In early July, things started to deteriorate as regions from Turkey to Brazil to China and Indonesia were “getting hit by a brutal combination of events, as economies slow, investors pull out cash, commodity prices tumble and protesters take to the streets”. That’s how the Wall Street Journal wrote it up on July 2nd.

The news reminded of early July 1997 when the “Asian Crisis” roiled the Thai baht. It denied establishment boasts that the problem could be “isolated”. After traveling around Asia, eventually it fetched up in New York in that fateful September when the corporate bond market suffered its worst month in a decade.

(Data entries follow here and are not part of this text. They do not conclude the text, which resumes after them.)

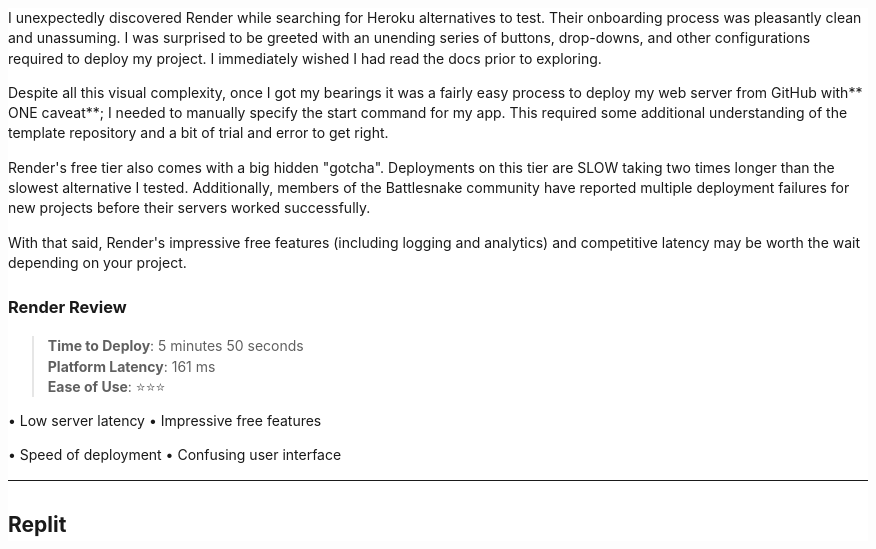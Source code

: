 I unexpectedly discovered Render while searching for Heroku alternatives to test. Their onboarding process was pleasantly clean and unassuming. I was surprised to be greeted with an unending series of buttons, drop-downs, and other configurations required to deploy my project. I immediately wished I had read the docs prior to exploring.

Despite all this visual complexity, once I got my bearings it was a fairly easy process to deploy my web server from GitHub with** ONE caveat**; I needed to manually specify the start command for my app. This required some additional understanding of the template repository and a bit of trial and error to get right.

Render's free tier also comes with a big hidden "gotcha". Deployments on this tier are SLOW taking two times longer than the slowest alternative I tested. Additionally, members of the Battlesnake community have reported multiple deployment failures for new projects before their servers worked successfully.

With that said, Render's impressive free features (including logging and analytics) and competitive latency may be worth the wait depending on your project. 

### Render Review

> **Time to Deploy**: 5 minutes 50 seconds  
**Platform Latency**: 161 ms  
**Ease of Use**: ⭐⭐⭐  

<Admonition type="tip" icon="✅" title="Things I liked">
  <p>
 • Low server latency
 • Impressive free features
  </p>
</Admonition>

<Admonition type="danger" icon="❌" title="Things I disliked">
  <p>
 • Speed of deployment
 • Confusing user interface
  </p>
</Admonition>

---

## Replit
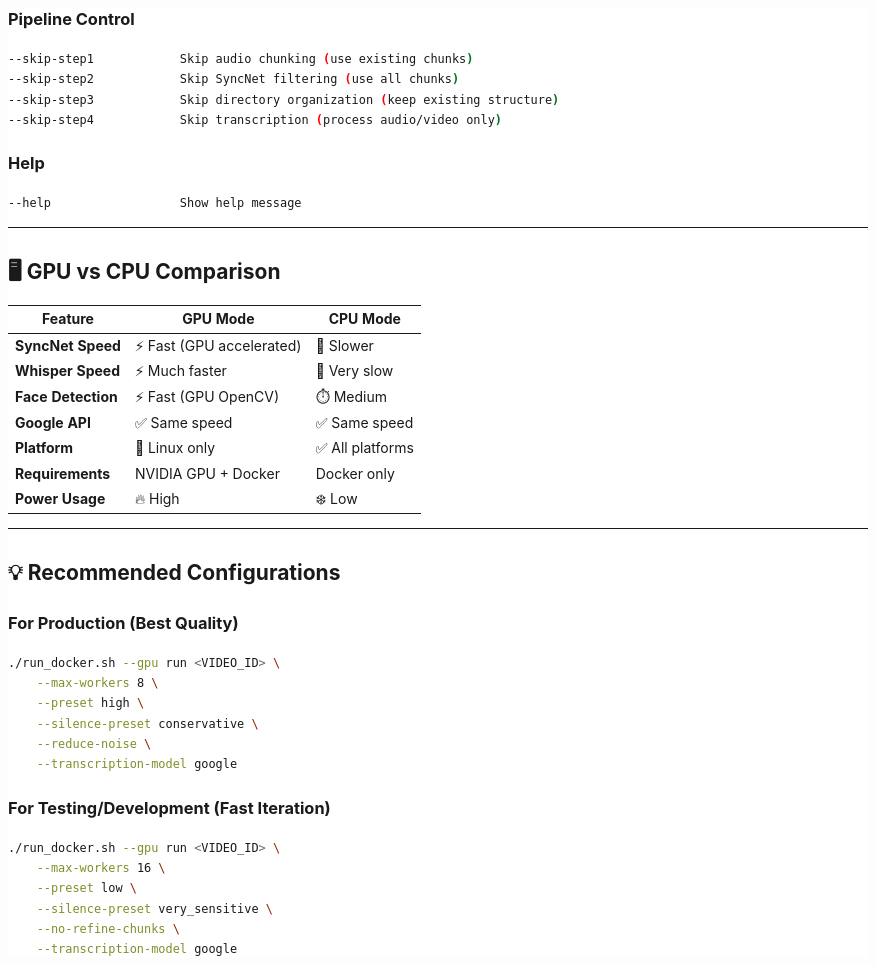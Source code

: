 ### Pipeline Control
```bash
--skip-step1            Skip audio chunking (use existing chunks)
--skip-step2            Skip SyncNet filtering (use all chunks)
--skip-step3            Skip directory organization (keep existing structure)
--skip-step4            Skip transcription (process audio/video only)
```

### Help
```bash
--help                  Show help message
```

---

## 🖥️ GPU vs CPU Comparison

| Feature | GPU Mode | CPU Mode |
|---------|----------|----------|
| **SyncNet Speed** | ⚡ Fast (GPU accelerated) | 🐢 Slower |
| **Whisper Speed** | ⚡ Much faster | 🐢 Very slow |
| **Face Detection** | ⚡ Fast (GPU OpenCV) | ⏱️ Medium |
| **Google API** | ✅ Same speed | ✅ Same speed |
| **Platform** | 🐧 Linux only | ✅ All platforms |
| **Requirements** | NVIDIA GPU + Docker | Docker only |
| **Power Usage** | 🔥 High | ❄️ Low |

---

## 💡 Recommended Configurations

### For Production (Best Quality)
```bash
./run_docker.sh --gpu run <VIDEO_ID> \
    --max-workers 8 \
    --preset high \
    --silence-preset conservative \
    --reduce-noise \
    --transcription-model google
```

### For Testing/Development (Fast Iteration)
```bash
./run_docker.sh --gpu run <VIDEO_ID> \
    --max-workers 16 \
    --preset low \
    --silence-preset very_sensitive \
    --no-refine-chunks \
    --transcription-model google
```
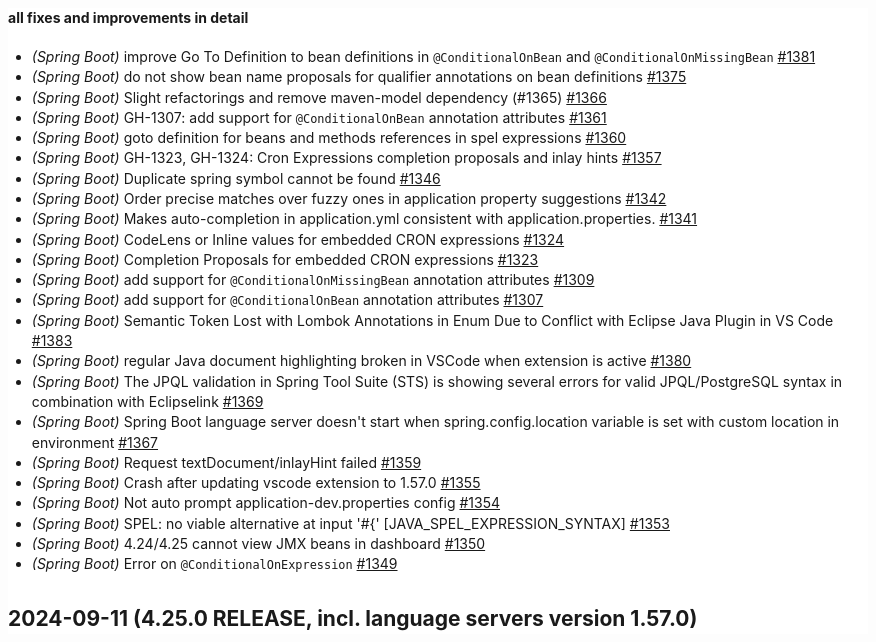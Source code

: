 #### all fixes and improvements in detail
* _(Spring Boot)_ improve Go To Definition to bean definitions in `@ConditionalOnBean` and `@ConditionalOnMissingBean` [#1381](https://github.com/spring-projects/sts4/issues/1381)
* _(Spring Boot)_ do not show bean name proposals for qualifier annotations on bean definitions [#1375](https://github.com/spring-projects/sts4/issues/1375)
* _(Spring Boot)_ Slight refactorings and remove maven-model dependency (#1365) [#1366](https://github.com/spring-projects/sts4/pull/1366)
* _(Spring Boot)_ GH-1307: add support for `@ConditionalOnBean` annotation attributes [#1361](https://github.com/spring-projects/sts4/pull/1361)
* _(Spring Boot)_ goto definition for beans and methods references in spel expressions [#1360](https://github.com/spring-projects/sts4/pull/1360)
* _(Spring Boot)_ GH-1323, GH-1324: Cron Expressions completion proposals and inlay hints [#1357](https://github.com/spring-projects/sts4/pull/1357)
* _(Spring Boot)_ Duplicate spring symbol cannot be found [#1346](https://github.com/spring-projects/sts4/issues/1346)
* _(Spring Boot)_ Order precise matches over fuzzy ones in application property suggestions [#1342](https://github.com/spring-projects/sts4/issues/1342)
* _(Spring Boot)_ Makes auto-completion in application.yml consistent with application.properties. [#1341](https://github.com/spring-projects/sts4/issues/1341)
* _(Spring Boot)_ CodeLens or Inline values for embedded CRON expressions [#1324](https://github.com/spring-projects/sts4/issues/1324)
* _(Spring Boot)_ Completion Proposals for embedded CRON expressions [#1323](https://github.com/spring-projects/sts4/issues/1323)
* _(Spring Boot)_ add support for `@ConditionalOnMissingBean` annotation attributes [#1309](https://github.com/spring-projects/sts4/issues/1309)
* _(Spring Boot)_ add support for `@ConditionalOnBean` annotation attributes [#1307](https://github.com/spring-projects/sts4/issues/1307)
* _(Spring Boot)_ Semantic Token Lost with Lombok Annotations in Enum Due to Conflict with Eclipse Java Plugin in VS Code [#1383](https://github.com/spring-projects/sts4/issues/1383)
* _(Spring Boot)_ regular Java document highlighting broken in VSCode when extension is active [#1380](https://github.com/spring-projects/sts4/issues/1380)
* _(Spring Boot)_ The JPQL validation in Spring Tool Suite (STS) is showing several errors for valid JPQL/PostgreSQL syntax in combination with Eclipselink [#1369](https://github.com/spring-projects/sts4/issues/1369)
* _(Spring Boot)_ Spring Boot language server doesn't start when spring.config.location variable is set with custom location in environment [#1367](https://github.com/spring-projects/sts4/issues/1367)
* _(Spring Boot)_ Request textDocument/inlayHint failed [#1359](https://github.com/spring-projects/sts4/issues/1359)
* _(Spring Boot)_ Crash after updating vscode extension to 1.57.0  [#1355](https://github.com/spring-projects/sts4/issues/1355)
* _(Spring Boot)_ Not auto prompt application-dev.properties config [#1354](https://github.com/spring-projects/sts4/issues/1354)
* _(Spring Boot)_ SPEL: no viable alternative at input '#{' [JAVA\_SPEL\_EXPRESSION\_SYNTAX] [#1353](https://github.com/spring-projects/sts4/issues/1353)
* _(Spring Boot)_ 4.24/4.25 cannot view JMX beans in dashboard [#1350](https://github.com/spring-projects/sts4/issues/1350)
* _(Spring Boot)_ Error on `@ConditionalOnExpression` [#1349](https://github.com/spring-projects/sts4/issues/1349)
 
## 2024-09-11 (4.25.0 RELEASE, incl. language servers version 1.57.0)
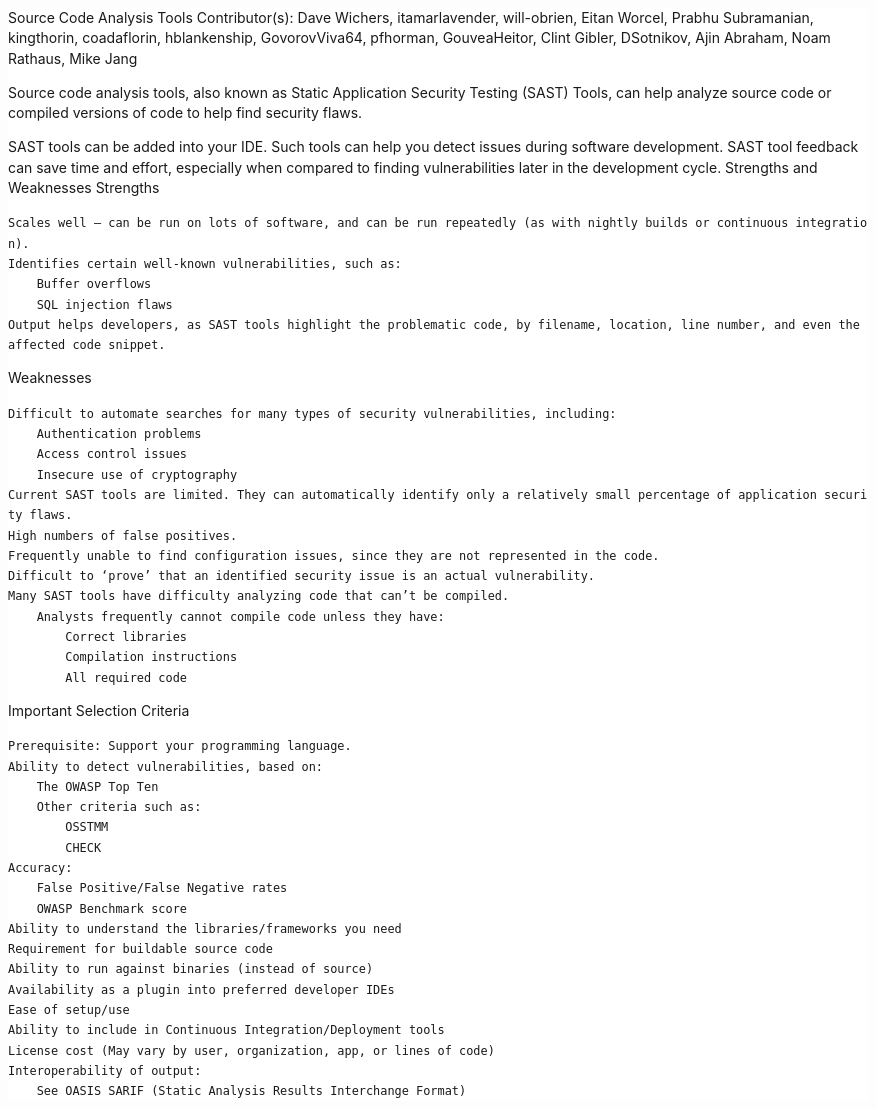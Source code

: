 Source Code Analysis Tools
Contributor(s): Dave Wichers, itamarlavender, will-obrien, Eitan Worcel, Prabhu Subramanian, kingthorin, coadaflorin, hblankenship, GovorovViva64, pfhorman, GouveaHeitor, Clint Gibler, DSotnikov, Ajin Abraham, Noam Rathaus, Mike Jang

Source code analysis tools, also known as Static Application Security Testing (SAST) Tools, can help analyze source code or compiled versions of code to help find security flaws.

SAST tools can be added into your IDE. Such tools can help you detect issues during software development. SAST tool feedback can save time and effort, especially when compared to finding vulnerabilities later in the development cycle.
Strengths and Weaknesses
Strengths

    Scales well – can be run on lots of software, and can be run repeatedly (as with nightly builds or continuous integration).
    Identifies certain well-known vulnerabilities, such as:
        Buffer overflows
        SQL injection flaws
    Output helps developers, as SAST tools highlight the problematic code, by filename, location, line number, and even the affected code snippet.

Weaknesses

    Difficult to automate searches for many types of security vulnerabilities, including:
        Authentication problems
        Access control issues
        Insecure use of cryptography
    Current SAST tools are limited. They can automatically identify only a relatively small percentage of application security flaws.
    High numbers of false positives.
    Frequently unable to find configuration issues, since they are not represented in the code.
    Difficult to ‘prove’ that an identified security issue is an actual vulnerability.
    Many SAST tools have difficulty analyzing code that can’t be compiled.
        Analysts frequently cannot compile code unless they have:
            Correct libraries
            Compilation instructions
            All required code

Important Selection Criteria

    Prerequisite: Support your programming language.
    Ability to detect vulnerabilities, based on:
        The OWASP Top Ten
        Other criteria such as:
            OSSTMM
            CHECK
    Accuracy:
        False Positive/False Negative rates
        OWASP Benchmark score
    Ability to understand the libraries/frameworks you need
    Requirement for buildable source code
    Ability to run against binaries (instead of source)
    Availability as a plugin into preferred developer IDEs
    Ease of setup/use
    Ability to include in Continuous Integration/Deployment tools
    License cost (May vary by user, organization, app, or lines of code)
    Interoperability of output:
        See OASIS SARIF (Static Analysis Results Interchange Format)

This time around, the “Asian” problem started in early-July and on August 29th Bloomberg reported “Stocks in Southeast Asia are tumbling at the fastest pace in 12 years relative to global equities”.

A chart of the Indonesian Stock Market

 

This has been accompanied by continued weakness in Emerging Market bonds (EMB), which makes sense. US Munis (MUB) also continue to decline and the Spanish Ten-Year yield is turning up. At the close it was up to 4.62%. Rising above 4.48% is a breakout. Lower-grade corporates (HYG and JNK) became oversold a couple of weeks ago and have rallied to resistance.

In Japan, the government has indebted itself to the tune of 230% of GDP… a total exceeding ONE QUADRILLION yen.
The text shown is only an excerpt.